Tudo junto e misturado não custa lembrar um episódio que muitos talvez queiram ver esquecido. O fato em si é uma nota de rodapé na biografia de Frias Filho, mas é um exemplo de como até os gigantes podem errar. Tradicionalmente, como fazem dezenas de veículos da imprensa, a Folha convida personalidades para um almoço na redação com jornalistas, editores e os donos do jornal. Lula não gosta desse tipo de convescote e sempre resiste a aceitar esse tipo de agenda.

Em 2002, em plena campanha presidencial que o levaria ao Planalto e por insistência de seu amigo e assessor Ricardo Kotscho, Lula pegou seu vice José Alencar pelo braço e foi almoçar com a família Frias e convidados. O almoço acabou indigesto, com perguntas beirando a aspereza e Lula falando pelos cotovelos, especialmente empolgado pela escolha de seu vice, o empresário mineiro que o acompanhava.

 De nada adiantou a estratégia inicial de sedução de Lula para amaciar os comensais. Calado, sisudo, Otavio Frias Filho fez a primeira e constrangedora pergunta a Lula, assim que o então candidato deu uma pausa em suas longas digressões: “Lula, você se sente em condições de governar o país, mesmo sem ter se preparado para isso, não sabendo nem falar inglês?”

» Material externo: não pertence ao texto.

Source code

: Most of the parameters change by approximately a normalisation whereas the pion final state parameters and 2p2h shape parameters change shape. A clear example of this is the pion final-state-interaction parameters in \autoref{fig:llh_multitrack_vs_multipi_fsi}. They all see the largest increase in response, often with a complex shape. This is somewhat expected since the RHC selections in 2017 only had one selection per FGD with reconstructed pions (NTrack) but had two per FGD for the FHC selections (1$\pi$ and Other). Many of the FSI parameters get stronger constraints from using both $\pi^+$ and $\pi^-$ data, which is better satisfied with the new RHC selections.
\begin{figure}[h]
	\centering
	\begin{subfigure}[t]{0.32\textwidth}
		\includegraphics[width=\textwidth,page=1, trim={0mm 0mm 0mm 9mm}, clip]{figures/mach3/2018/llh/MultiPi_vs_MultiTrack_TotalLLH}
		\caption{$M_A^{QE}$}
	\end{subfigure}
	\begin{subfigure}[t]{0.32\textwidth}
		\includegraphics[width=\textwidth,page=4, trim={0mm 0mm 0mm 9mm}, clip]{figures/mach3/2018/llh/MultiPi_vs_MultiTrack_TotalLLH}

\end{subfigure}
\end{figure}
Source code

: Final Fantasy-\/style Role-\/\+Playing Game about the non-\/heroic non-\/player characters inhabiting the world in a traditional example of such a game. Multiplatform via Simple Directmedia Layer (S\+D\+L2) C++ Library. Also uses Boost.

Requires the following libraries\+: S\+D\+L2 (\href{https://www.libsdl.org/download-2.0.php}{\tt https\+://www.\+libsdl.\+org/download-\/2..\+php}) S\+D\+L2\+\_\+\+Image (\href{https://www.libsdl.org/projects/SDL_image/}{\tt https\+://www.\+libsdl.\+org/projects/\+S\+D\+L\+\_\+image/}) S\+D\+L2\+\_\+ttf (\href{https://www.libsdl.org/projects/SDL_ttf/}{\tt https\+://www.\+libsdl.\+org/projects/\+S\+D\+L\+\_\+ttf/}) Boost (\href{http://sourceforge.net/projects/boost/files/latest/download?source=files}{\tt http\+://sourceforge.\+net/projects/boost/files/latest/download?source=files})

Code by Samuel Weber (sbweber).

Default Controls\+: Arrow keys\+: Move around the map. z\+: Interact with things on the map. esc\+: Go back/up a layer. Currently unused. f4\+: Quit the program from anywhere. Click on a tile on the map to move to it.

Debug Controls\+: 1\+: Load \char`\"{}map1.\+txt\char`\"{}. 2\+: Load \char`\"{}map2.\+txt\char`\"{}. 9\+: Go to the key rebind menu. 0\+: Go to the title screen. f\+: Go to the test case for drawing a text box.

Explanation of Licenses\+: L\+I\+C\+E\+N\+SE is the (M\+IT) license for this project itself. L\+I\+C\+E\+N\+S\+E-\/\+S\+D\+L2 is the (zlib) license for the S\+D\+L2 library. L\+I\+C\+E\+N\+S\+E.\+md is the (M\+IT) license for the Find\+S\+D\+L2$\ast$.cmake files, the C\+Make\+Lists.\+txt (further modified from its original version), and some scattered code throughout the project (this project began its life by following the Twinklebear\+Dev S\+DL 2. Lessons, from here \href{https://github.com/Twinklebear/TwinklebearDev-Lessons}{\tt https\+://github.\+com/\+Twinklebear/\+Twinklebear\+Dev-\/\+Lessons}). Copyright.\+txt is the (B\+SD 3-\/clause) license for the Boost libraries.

 Lula segurou o tranco, esperou mais duas ou três ‘delicadezas’ e simplesmente se retirou no meio do almoço, para incredulidade dos anfitriões, sem antes dizer ‘eu não posso mais ficar aqui. Vou embora. Não posso aceitar isso em nome da minha dignidade”.

Lula ainda encarou o seu interlocutor e disse ‘eu não tenho culpa se você está nervoso porque o teu candidato vai mal nas pesquisas”. Naquela eleição Lula enfrentou e derrotou o tucano José Serra. Frias, o pai, ainda acompanhou Lula até o elevador e ao estacionamento e lamentou dizendo que isso nunca havia acontecido por lá.

 Vida que segue, Lula se elegeu, se reelegeu, virou amigo do Bush, foi o ‘cara’ – no dizer de Obama – nos foros internacionais e até desfilou de carruagem junto à Rainha da Inglaterra. E ainda não sabe falar inglês!

 

Esta história não é inédita. Apenas a retiro do baú da memória. O próprio Lula já a narrou em diversas ocasiões, para diversos interlocutores. Maiores detalhes deste e de outros bastidores da política brasileira nas últimas décadas podem ser encontrados no imprescindível livro “Do Golpe ao Planalto – Uma Vida de Repórter” de Ricardo Kotscho, editado pela Companhia Das Letras.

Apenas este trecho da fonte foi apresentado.